The cultural norms can evolve, or be subverted, quite rapidly: everyone is free to express themselves how they wish. Walk like a man, talk like a man…if you want, or insist, like David Walliams / Emily Howard, that you’re “a lady”: that’s up to you.
Biology cannot be so subverted, not in the lifespan of individual human beings; not outside the timescale of mammalian evolution. One possesses a Y chromosome, or one does not. Shakespeare would appear to have realised something we are in danger of forgetting: that which we label as “sex” is biologically determined; that we call “gender” is a sociological construct.
I’m very aware, before we go further, that not every human being is born with such clear-cut biology.
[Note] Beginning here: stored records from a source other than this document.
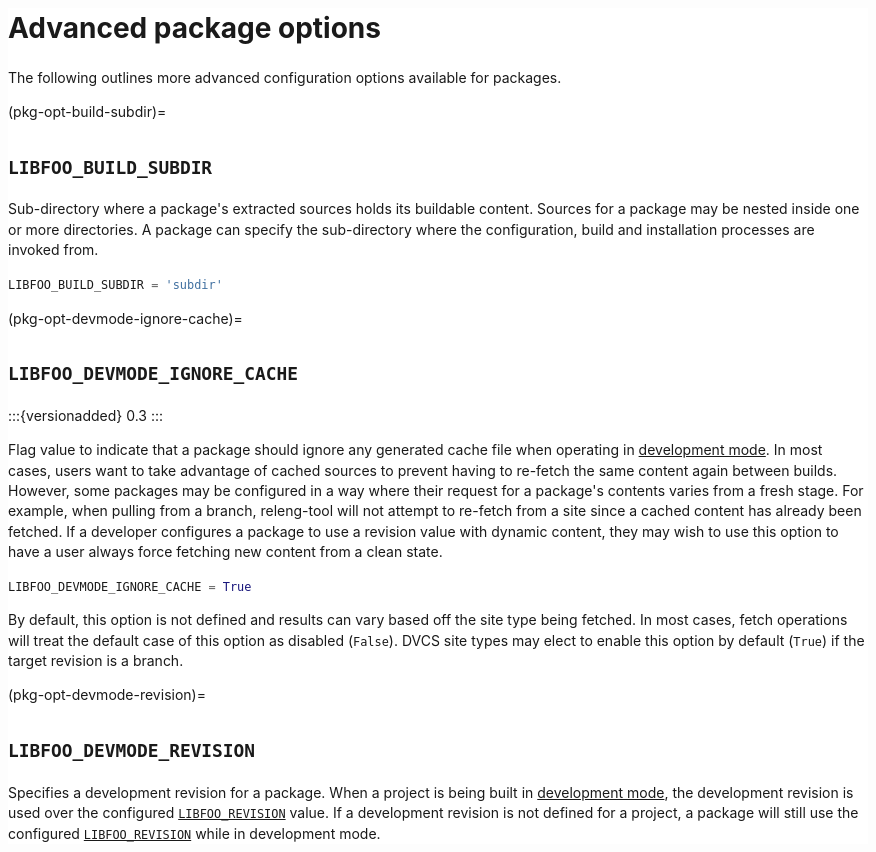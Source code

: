 # Advanced package options

The following outlines more advanced configuration options available for
packages.

(pkg-opt-build-subdir)=
## `LIBFOO_BUILD_SUBDIR`

Sub-directory where a package's extracted sources holds its buildable content.
Sources for a package may be nested inside one or more directories. A package
can specify the sub-directory where the configuration, build and installation
processes are invoked from.

```python
LIBFOO_BUILD_SUBDIR = 'subdir'
```

(pkg-opt-devmode-ignore-cache)=
## `LIBFOO_DEVMODE_IGNORE_CACHE`

:::{versionadded} 0.3
:::

Flag value to indicate that a package should ignore any generated cache
file when operating in [development mode](/guides/development-mode).
In most cases, users want to take advantage of cached sources to prevent
having to re-fetch the same content again between builds. However, some
packages may be configured in a way where their request for a package's
contents varies from a fresh stage. For example, when pulling from a
branch, releng-tool will not attempt to re-fetch from a site since a
cached content has already been fetched. If a developer configures a
package to use a revision value with dynamic content, they may wish to use
this option to have a user always force fetching new content from a
clean state.

```python
LIBFOO_DEVMODE_IGNORE_CACHE = True
```

By default, this option is not defined and results can vary based off the site
type being fetched. In most cases, fetch operations will treat the default case
of this option as disabled (`False`). DVCS site types may elect to enable this
option by default (`True`) if the target revision is a branch.

(pkg-opt-devmode-revision)=
## `LIBFOO_DEVMODE_REVISION`

Specifies a development revision for a package. When a project is being
built in [development mode](/guides/development-mode), the development
revision is used over the configured [`LIBFOO_REVISION`](pkg-opt-revision)
value. If a development revision is not defined for a project, a package
will still use the configured [`LIBFOO_REVISION`](pkg-opt-revision) while
in development mode.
The incidence rate for intersex births is politically contentious – one of the reasons I’m writing this article, as it happens – but it’s a fact that some people are born with neither an XY nor an XX genotype, and their journey to the male or female phenotype is therefore ambiguous. Such individuals are not the topic of this piece, and some of them are medically abused, having a sex chosen for them pre-puberty, without reference to their feelings.
But the vast majority of human beings are born with clear genetic coding for either “male” or “female”. Those genotypes are our sex, in the sense that they map our trajectory from conception to physical (and sexual) maturity; this is not a matter of opinion. Before sociology (cultural norms for a society), before psychology (how individuals perceive themselves and the world they inhabit), before everything, there is human biology. Or there is nothing.
That was a fairly heavy opening, wasn’t it? I hope I haven’t lost you. I’ve certainly lost the Government, which is ready to legislate against scientific fact. Justine Greening’s answer to “What is a man?” is “Anyone who signs the appropriate government form.” Or, if you change your mind, you can be a woman too. It’s just a matter of bureaucracy; no need to get that ghastly medical patriarchy involved.
We’ll come to the negative consequences of this, but first: why is this happening?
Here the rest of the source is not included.